All lines in the data bearing the string "processing" should be identified and copied.

DATA |
======

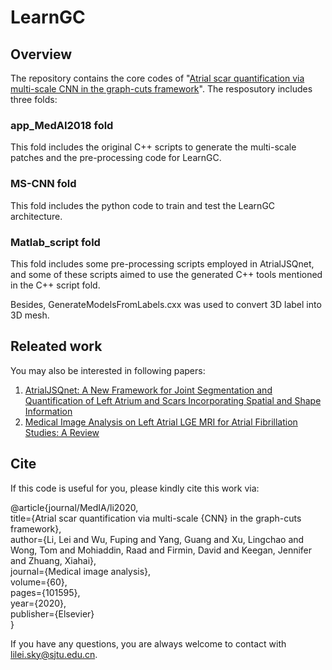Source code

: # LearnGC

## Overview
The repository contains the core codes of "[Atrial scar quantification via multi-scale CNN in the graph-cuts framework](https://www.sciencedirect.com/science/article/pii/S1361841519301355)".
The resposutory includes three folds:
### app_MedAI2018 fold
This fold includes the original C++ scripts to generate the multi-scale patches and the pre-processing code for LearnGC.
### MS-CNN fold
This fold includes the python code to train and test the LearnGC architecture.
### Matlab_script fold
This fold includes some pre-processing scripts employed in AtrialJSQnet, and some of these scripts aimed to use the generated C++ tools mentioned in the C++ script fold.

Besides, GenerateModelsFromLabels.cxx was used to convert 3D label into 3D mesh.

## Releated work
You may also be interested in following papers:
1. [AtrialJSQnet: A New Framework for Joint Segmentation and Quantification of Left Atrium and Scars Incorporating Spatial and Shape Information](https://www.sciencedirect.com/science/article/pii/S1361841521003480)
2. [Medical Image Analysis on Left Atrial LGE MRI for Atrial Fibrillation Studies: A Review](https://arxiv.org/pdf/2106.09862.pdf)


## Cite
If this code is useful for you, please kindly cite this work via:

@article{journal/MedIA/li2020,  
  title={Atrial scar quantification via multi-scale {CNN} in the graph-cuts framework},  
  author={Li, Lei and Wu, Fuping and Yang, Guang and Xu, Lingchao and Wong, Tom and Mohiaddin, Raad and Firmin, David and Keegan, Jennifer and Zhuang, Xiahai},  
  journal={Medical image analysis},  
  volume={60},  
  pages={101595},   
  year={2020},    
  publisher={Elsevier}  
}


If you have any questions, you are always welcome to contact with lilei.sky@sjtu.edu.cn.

======

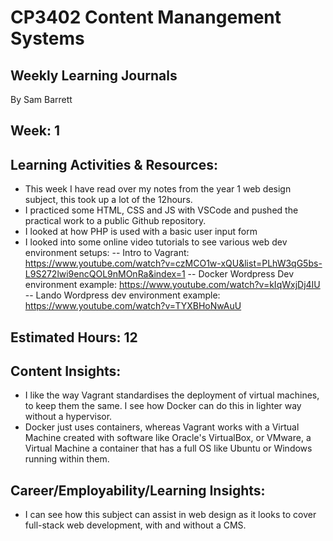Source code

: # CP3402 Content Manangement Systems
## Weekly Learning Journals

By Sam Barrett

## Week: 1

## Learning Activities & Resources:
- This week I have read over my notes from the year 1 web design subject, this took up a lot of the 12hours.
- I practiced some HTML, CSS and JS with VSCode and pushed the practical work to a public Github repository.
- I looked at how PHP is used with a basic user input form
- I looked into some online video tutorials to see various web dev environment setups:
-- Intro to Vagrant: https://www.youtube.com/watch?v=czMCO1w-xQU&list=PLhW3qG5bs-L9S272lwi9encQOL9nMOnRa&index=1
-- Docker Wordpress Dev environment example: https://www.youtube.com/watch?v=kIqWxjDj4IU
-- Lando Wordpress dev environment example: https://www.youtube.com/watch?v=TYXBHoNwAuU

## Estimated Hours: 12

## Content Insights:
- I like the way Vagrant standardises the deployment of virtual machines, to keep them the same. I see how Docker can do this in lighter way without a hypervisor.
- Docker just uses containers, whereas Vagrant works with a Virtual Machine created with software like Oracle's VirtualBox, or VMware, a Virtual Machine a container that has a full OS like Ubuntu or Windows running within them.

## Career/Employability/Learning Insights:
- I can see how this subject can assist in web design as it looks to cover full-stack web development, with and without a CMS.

======

ANSWER SPACE |
This fold includes the original C++ scripts to generate the multi-scale patches and the pre-processing code for LearnGC.
This fold includes some pre-processing scripts employed in AtrialJSQnet, and some of these scripts aimed to use the generated C++ tools mentioned in the C++ script fold.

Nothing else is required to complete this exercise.